Before he turned 30, Catingub simultaneously accepted the position of music director for vocalists Jack Jones and Toni Tennille. Catingub became the principal conductor for the Honolulu Symphony Pops in 1998, a position he held until the orchestra was bankrupted last year. He takes over as conductor for the New Mexico Symphony’s Principal Pops Conductor this fall.
Catingub credits all of his accomplishments to his multitalented mother, who passed away in 1992.
“I was in the business before I knew what the business was,” Catingub says. “My mother really drove me to become a musician, not in the sense of lessons, but she forced me into the real world quickly; I was onstage with her at 13, playing clarinet. But I think the love of music came because she was in the business and because of the music she did. There was almost no way it could not have happened.”
One of Catingub’s semi-local connections is his longstanding relationship with Rosemary Clooney; he led the band on Clooney’s final three CDs. Through Rosemary, Catingub met George Clooney and wound up scoring and appearing in his 2005 film Good Night and Good Luck, the soundtrack for which won a Grammy.
Performed in cooperation with Jeans ’n Classics, a Canadian-based group of Rock musicians versed in orchestral concerns, Endless Summer offered the kind of challenges tailor-made for Catingub’s skill set.
“I’m certainly familiar with a beach party, if you will,” Catingub says, laughing. “In Honolulu, we do many of our concerts in aloha shirts and beachwear. It’s something that’s right up my alley and I’m a fan of The Beach Boys’ music, so I thought it would be a lot of fun. The stuff I do on my own is kind of fun party stuff, and that’s what I’m known for in my Pops programming.”
Although the Endless Summer program is an established piece, Catingub has creative leeway in its presentation. As such, he’s really anticipating the program and the twists he’ll bring to it.
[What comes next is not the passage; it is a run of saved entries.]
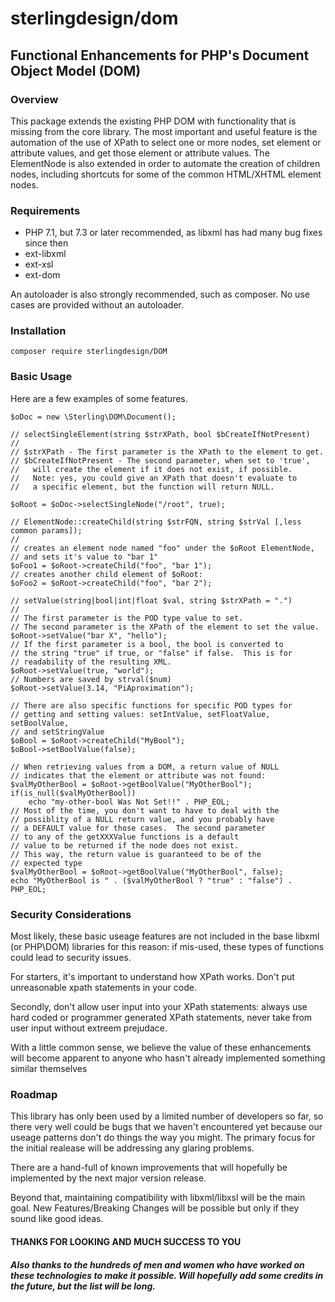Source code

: # sterlingdesign/dom

## Functional Enhancements for PHP's Document Object Model (DOM)

### Overview

This package extends the existing PHP DOM with functionality that is missing from the
core library.  The most important and useful feature is the automation of the
use of XPath to select one or more nodes, set element or attribute values, and get
those element or attribute values.  The ElementNode is also extended in order
to automate the creation of children nodes, including shortcuts for some of the common
HTML/XHTML element nodes.

### Requirements

- PHP 7.1, but 7.3 or later recommended, as libxml has had many bug fixes since then
- ext-libxml
- ext-xsl
- ext-dom

An autoloader is also strongly recommended, such as composer.  No use cases are provided
without an autoloader.

### Installation

`composer require sterlingdesign/DOM`

### Basic Usage

Here are a few examples of some features.

    $oDoc = new \Sterling\DOM\Document();
    
    // selectSingleElement(string $strXPath, bool $bCreateIfNotPresent)
    //
    // $strXPath - The first parameter is the XPath to the element to get.   
    // $bCreateIfNotPresent - The second parameter, when set to 'true', 
    //   will create the element if it does not exist, if possible.
    //   Note: yes, you could give an XPath that doesn't evaluate to
    //   a specific element, but the function will return NULL.
    
    $oRoot = $oDoc->selectSingleNode("/root", true);

    // ElementNode::createChild(string $strFQN, string $strVal [,less common params]);
    //
    // creates an element node named "foo" under the $oRoot ElementNode,
    // and sets it's value to "bar 1"
    $oFoo1 = $oRoot->createChild("foo", "bar 1");
    // creates another child element of $oRoot:
    $oFoo2 = $oRoot->createChild("foo", "bar 2");

    // setValue(string|bool|int|float $val, string $strXPath = ".")
    //
    // The first parameter is the POD type value to set.  
    // The second parameter is the XPath of the element to set the value.
    $oRoot->setValue("bar X", "hello");
    // If the first parameter is a bool, the bool is converted to
    // the string "true" if true, or "false" if false.  This is for 
    // readability of the resulting XML.
    $oRoot->setValue(true, "world");
    // Numbers are saved by strval($num)
    $oRoot->setValue(3.14, "PiAproximation");

    // There are also specific functions for specific POD types for
    // getting and setting values: setIntValue, setFloatValue, setBoolValue,
    // and setStringValue
    $oBool = $oRoot->createChild("MyBool");
    $oBool->setBoolValue(false);
    
    // When retrieving values from a DOM, a return value of NULL
    // indicates that the element or attribute was not found:
    $valMyOtherBool = $oRoot->getBoolValue("MyOtherBool");
    if(is_null($valMyOtherBool))
        echo "my-other-bool Was Not Set!!" . PHP_EOL;
    // Most of the time, you don't want to have to deal with the
    // possiblity of a NULL return value, and you probably have
    // a DEFAULT value for those cases.  The second parameter
    // to any of the getXXXValue functions is a default
    // value to be returned if the node does not exist.
    // This way, the return value is guaranteed to be of the
    // expected type
    $valMyOtherBool = $oRoot->getBoolValue("MyOtherBool", false);
    echo "MyOtherBool is " . ($valMyOtherBool ? "true" : "false") . PHP_EOL;

    
### Security Considerations

Most likely, these basic useage features are not included in the base libxml (or PHP\DOM) libraries
for this reason: if mis-used, these types of functions could lead to security issues.

For starters, it's important to understand how XPath works.  Don't put unreasonable xpath
statements in your code.

Secondly, don't allow user input into your XPath statements: always use hard coded or 
programmer generated XPath statements, never take from user input without extreem prejudace.

With a little common sense, we believe the value of these enhancements will become
apparent to anyone who hasn't already implemented something similar themselves

### Roadmap

This library has only been used by a limited number of developers so far,
so there very well could be bugs that we haven't encountered yet because our
useage patterns don't do things the way you might.  The primary focus for
the initial realease will be addressing any glaring problems.

There are a hand-full of known improvements that will hopefully be
implemented by the next major version release.

Beyond that, maintaining compatibility with libxml/libxsl will be the
main goal.  New Features/Breaking Changes will be possible but only
if they sound like good ideas.

#### THANKS FOR LOOKING AND MUCH SUCCESS TO YOU

##### Also thanks to the hundreds of men and women who have worked on these technologies to make it possible.  Will hopefully add some credits in the future, but the list will be long.
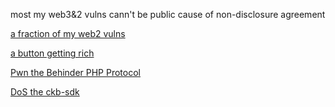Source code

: most my web3&2 vulns cann't be public cause of non-disclosure agreement

[a fraction of my web2 vulns](http://149.28.150.208:8080/ipfs/QmQp8P5hzcem6ErFPhcXPgfvzuhzZPp7exV3LHEjmybpkv/web2_vulns_id.txt)

[a button getting rich](https://weirdeth.vercel.app/)

[Pwn the Behinder PHP Protocol](https://liriu.life/PHP-5ba36eb0362743ed8fa5588c97325f7e)

[DoS the ckb-sdk](https://github.com/ckb-js/lumos/pull/491)
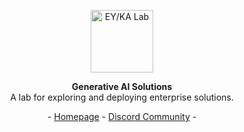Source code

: <!--

**Here are some ideas to get you started:**

🙋‍♀️ A short introduction - what is your organization all about?
🌈 Contribution guidelines - how can the community get involved?
👩‍💻 Useful resources - where can the community find your docs? Is there anything else the community should know?
🍿 Fun facts - what does your team eat for breakfast?
🧙 Remember, you can do mighty things with the power of [Markdown](https://docs.github.com/github/writing-on-github/getting-started-with-writing-and-formatting-on-github/basic-writing-and-formatting-syntax)
-->
<p align="center">
  <img height="100" src="https://github.com/eyka-lab/assets/img/logo.png" alt="EY/KA Lab" title="EY/KA Lab">
</p>

<p align="center">
    <b>Generative AI Solutions</b> <br>
A lab for exploring and deploying enterprise solutions.
</p>
<p align="center">
</p>

<p align="center">
- <a href="https://eyka.com">Homepage</a>
- <a href="https://discord.gg/E5qJfGAcuv">Discord Community</a> -
</p>
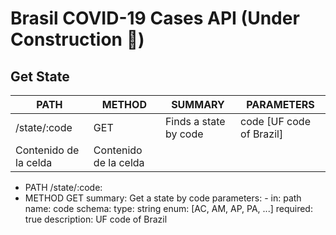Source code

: #  Brasil COVID-19 Cases API (Under Construction 🚧)

## Get State

| PATH | METHOD | SUMMARY | PARAMETERS |
| ------------- | ------------- | ------------- | ------------- |
| /state/:code  | GET  | Finds a state by code | code [UF code of Brazil] |
| Contenido de la celda  | Contenido de la celda  |

- PATH
/state/:code:
- METHOD
GET
      summary: Get a state by code
      parameters:
        - in: path
          name: code
          schema:
            type: string
            enum: [AC, AM, AP, PA, ...]
          required: true
          description: UF code of Brazil
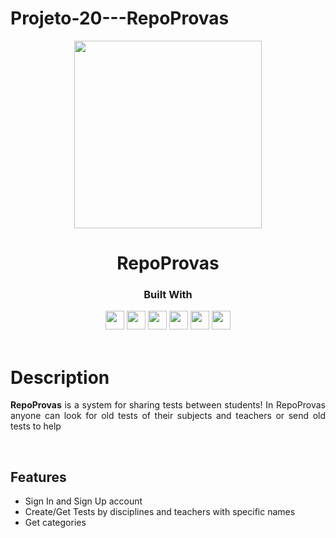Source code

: # Projeto-20---RepoProvas
<p align="center">
  <img  width=300px src="https://user-images.githubusercontent.com/97575616/180822593-553c207a-ee85-4995-b612-877dbf87a6f2.png"

</p>
<h1 align="center">
  RepoProvas
</h1>
<div align="center">

  <h3>Built With</h3>

  <img src="https://img.shields.io/badge/PostgreSQL-316192?style=for-the-badge&logo=postgresql&logoColor=white" height="30px"/>
  <img src="https://img.shields.io/badge/Prisma-3982CE?style=for-the-badge&logo=Prisma&logoColor=white" height="30px"/>
  <img src="https://img.shields.io/badge/TypeScript-007ACC?style=for-the-badge&logo=typescript&logoColor=white" height="30px"/>
  <img src="https://img.shields.io/badge/Node.js-43853D?style=for-the-badge&logo=node.js&logoColor=white" height="30px"/>  
  <img src="https://img.shields.io/badge/Express.js-404D59?style=for-the-badge&logo=express.js&logoColor=white" height="30px"/>
  <img src="https://img.shields.io/badge/Heroku-430098?style=for-the-badge&logo=heroku&logoColor=white" height="30px"/>
  <!-- Badges source: https://dev.to/envoy_/150-badges-for-github-pnk -->
</div>

<br/>

# Description
<p align="justify">
<b>RepoProvas</b> is a system for sharing tests between students! In RepoProvas anyone can look for old tests of their subjects 
and teachers or send old tests to help 

</p>

</br>

## Features

-   Sign In and Sign Up account
-   Create/Get Tests by disciplines and teachers with specific names
-   Get categories                                                                                   

</br>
“When the Beach Boys theme was settled upon, it became, ‘Well, let’s do some fun stuff from the ’60s,’ so I’m doing ‘One Mint Julep’ and things like that,” Catingub says. “I’m even bringing some Hawaiian surprises with me, and I do have a special surprise guest that will be joining me onstage. It will be a lot of fun.
"I love Riverbend and, let’s face it, you guys have one of the finest orchestras in the country, so it’s always a pleasure to join the stage with an orchestra of that caliber. And it will be about as loose as you can get with a symphony orchestra.”